Kitaptan önce Apartheid sisteminden söz etmek istiyorum.
Apartheid Rejimi ; Güney Afrika’da 1948'de Ulusal Parti’nin iktidara gelmesiyle " ırk ayrımına " resmî kimlik kazandıran bir rejimdir. 1948 - 1990 yıllarında politik rüzgarını estirerek birçok insanın ten rengi(siyahi) gerekçe gösterilerek çeşitli işkencelere uğramasına hayatını kaybetmesine ya da yurtlarından kovulmasına sebep olmuştur.
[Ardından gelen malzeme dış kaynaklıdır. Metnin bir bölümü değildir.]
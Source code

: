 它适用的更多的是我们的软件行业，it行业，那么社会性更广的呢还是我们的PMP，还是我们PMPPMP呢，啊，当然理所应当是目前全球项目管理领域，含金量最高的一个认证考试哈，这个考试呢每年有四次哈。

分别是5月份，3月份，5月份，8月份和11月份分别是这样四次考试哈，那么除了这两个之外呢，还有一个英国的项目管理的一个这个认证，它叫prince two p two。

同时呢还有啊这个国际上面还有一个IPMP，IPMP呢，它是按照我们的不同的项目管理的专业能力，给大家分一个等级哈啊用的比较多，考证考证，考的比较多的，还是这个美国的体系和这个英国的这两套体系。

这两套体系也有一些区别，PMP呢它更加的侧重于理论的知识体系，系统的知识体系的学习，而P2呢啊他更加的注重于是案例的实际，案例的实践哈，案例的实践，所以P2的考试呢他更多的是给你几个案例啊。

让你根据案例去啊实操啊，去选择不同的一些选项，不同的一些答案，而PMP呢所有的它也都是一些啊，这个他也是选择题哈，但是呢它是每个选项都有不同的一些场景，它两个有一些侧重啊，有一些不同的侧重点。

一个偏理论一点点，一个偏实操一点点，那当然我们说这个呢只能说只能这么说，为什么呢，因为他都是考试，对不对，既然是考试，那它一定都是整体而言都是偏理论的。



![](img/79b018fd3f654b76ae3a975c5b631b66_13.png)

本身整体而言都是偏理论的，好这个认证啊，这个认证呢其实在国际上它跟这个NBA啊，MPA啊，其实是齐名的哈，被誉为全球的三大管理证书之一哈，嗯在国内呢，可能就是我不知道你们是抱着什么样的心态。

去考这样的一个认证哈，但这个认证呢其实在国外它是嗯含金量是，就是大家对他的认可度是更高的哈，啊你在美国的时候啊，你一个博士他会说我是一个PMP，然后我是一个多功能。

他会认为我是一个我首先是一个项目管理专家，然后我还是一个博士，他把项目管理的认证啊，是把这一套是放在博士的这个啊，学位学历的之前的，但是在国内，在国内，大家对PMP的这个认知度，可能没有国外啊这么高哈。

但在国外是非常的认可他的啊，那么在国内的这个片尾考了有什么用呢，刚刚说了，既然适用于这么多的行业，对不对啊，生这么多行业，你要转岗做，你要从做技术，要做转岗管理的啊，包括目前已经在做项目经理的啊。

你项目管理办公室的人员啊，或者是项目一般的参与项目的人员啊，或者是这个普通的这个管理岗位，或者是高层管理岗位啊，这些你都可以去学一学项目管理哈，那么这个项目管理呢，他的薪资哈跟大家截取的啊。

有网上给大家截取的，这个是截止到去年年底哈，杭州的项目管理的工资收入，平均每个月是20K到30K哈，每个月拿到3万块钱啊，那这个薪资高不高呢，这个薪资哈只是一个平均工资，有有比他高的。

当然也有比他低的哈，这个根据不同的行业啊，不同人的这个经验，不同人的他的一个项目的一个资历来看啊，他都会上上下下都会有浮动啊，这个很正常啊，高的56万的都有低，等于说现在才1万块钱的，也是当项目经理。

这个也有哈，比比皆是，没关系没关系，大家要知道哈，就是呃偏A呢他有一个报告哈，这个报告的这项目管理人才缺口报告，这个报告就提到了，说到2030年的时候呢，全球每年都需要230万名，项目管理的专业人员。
Bu kitap devletin yasama gücünü "sömürü ve baskı aracı" olarak işlevselleştirdiğini anlatmak üzere kurgulanmış, İmparatorluk diye anılan hayali ülke üzerinden Güney Afrika'nın kara kaderine beyaz ellerin parmak izlerini, resmi olarak(!) çıkaramasa da, edebi yolla belleklere kazımayı hedeflemiştir.
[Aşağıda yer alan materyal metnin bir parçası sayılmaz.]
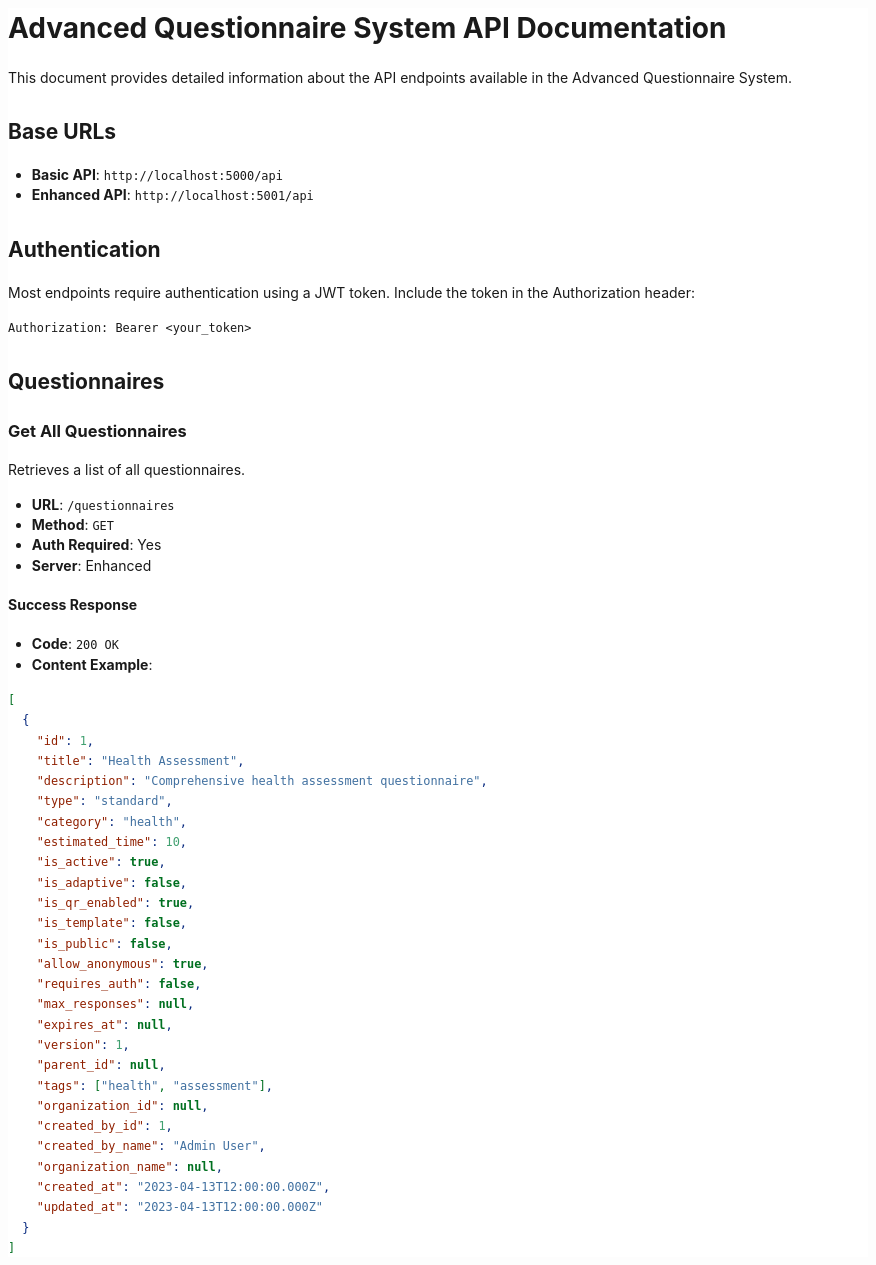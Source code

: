 # Advanced Questionnaire System API Documentation

This document provides detailed information about the API endpoints available in the Advanced Questionnaire System.

## Base URLs

- **Basic API**: `http://localhost:5000/api`
- **Enhanced API**: `http://localhost:5001/api`

## Authentication

Most endpoints require authentication using a JWT token. Include the token in the Authorization header:

```
Authorization: Bearer <your_token>
```

## Questionnaires

### Get All Questionnaires

Retrieves a list of all questionnaires.

- **URL**: `/questionnaires`
- **Method**: `GET`
- **Auth Required**: Yes
- **Server**: Enhanced

#### Success Response

- **Code**: `200 OK`
- **Content Example**:

```json
[
  {
    "id": 1,
    "title": "Health Assessment",
    "description": "Comprehensive health assessment questionnaire",
    "type": "standard",
    "category": "health",
    "estimated_time": 10,
    "is_active": true,
    "is_adaptive": false,
    "is_qr_enabled": true,
    "is_template": false,
    "is_public": false,
    "allow_anonymous": true,
    "requires_auth": false,
    "max_responses": null,
    "expires_at": null,
    "version": 1,
    "parent_id": null,
    "tags": ["health", "assessment"],
    "organization_id": null,
    "created_by_id": 1,
    "created_by_name": "Admin User",
    "organization_name": null,
    "created_at": "2023-04-13T12:00:00.000Z",
    "updated_at": "2023-04-13T12:00:00.000Z"
  }
]
```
Bu anlamda çok etkileyici bir kitaptır.
Bazı insanlar haksız yere acı çektiğinde, derdim kendi kendime, "acılarına tanık olanların kaderi bunun utancını hissetmektir." Duygusuyla adaleti sorgulayan bir yargıcın günlüklerinden dinlediklerimiz, insan olarak ayrışmanın, ayrıştırıcı olmak için de insanlıktan çıkmanın portresini çizer.Barbar olarak nitelendirilen kesim aslında halkın yerlisi ve toprağın sahibi iken, sistemin zoruyla nasıl ötekileştirildiğine okuru da tanık eder.
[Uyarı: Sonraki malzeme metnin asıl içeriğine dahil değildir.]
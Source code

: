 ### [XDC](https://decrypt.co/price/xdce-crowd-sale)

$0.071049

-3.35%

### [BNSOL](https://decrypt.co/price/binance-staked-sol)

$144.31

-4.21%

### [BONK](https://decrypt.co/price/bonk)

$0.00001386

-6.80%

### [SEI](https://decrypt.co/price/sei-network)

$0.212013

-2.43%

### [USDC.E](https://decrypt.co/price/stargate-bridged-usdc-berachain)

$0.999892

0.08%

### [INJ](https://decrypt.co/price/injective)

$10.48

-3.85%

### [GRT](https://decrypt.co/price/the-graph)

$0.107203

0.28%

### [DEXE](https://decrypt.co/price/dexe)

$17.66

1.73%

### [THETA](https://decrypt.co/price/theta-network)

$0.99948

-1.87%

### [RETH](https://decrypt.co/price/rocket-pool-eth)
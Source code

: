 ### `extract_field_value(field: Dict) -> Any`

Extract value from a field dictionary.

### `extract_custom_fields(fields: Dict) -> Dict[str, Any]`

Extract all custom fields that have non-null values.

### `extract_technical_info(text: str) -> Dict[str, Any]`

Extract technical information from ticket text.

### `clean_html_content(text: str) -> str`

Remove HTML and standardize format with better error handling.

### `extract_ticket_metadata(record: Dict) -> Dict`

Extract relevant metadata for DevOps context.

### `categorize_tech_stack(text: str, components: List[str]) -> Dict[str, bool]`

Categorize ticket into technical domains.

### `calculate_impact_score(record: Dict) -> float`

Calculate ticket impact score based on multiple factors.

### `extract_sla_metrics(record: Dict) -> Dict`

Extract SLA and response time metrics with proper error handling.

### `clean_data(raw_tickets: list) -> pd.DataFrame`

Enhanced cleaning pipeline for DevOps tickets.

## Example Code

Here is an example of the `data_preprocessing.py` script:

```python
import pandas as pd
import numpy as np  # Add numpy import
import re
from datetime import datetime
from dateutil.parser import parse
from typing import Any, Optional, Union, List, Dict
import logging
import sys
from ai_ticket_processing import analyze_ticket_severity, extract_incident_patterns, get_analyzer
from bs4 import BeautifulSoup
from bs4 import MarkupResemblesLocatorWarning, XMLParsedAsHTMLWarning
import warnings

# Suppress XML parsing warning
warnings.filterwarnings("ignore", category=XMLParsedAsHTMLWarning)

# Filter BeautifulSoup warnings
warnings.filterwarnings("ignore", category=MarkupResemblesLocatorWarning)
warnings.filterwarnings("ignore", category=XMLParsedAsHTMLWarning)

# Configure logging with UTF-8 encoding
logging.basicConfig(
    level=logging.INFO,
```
Kitap iç monologlarla ilerlerken karakterlerin tüm yönleri taraf tutmaksızın işlenir burada insana dair her şey sorgulanır.Bireyin belleğinden sistemin ruhuna uzanan yolculuk esnasında görünenler ,cama ters açıdan yansıyanlar, anlam kazanamayanlar ya da görmezden gelinenler üzerine...ürpertici bir seyir.
Yazarın yalın üslubunun ruhunuzda karmaşa yaratacak bir güce dönüşeceğini de ekleyerek hâla okumamış olanlara tavsiye ederim.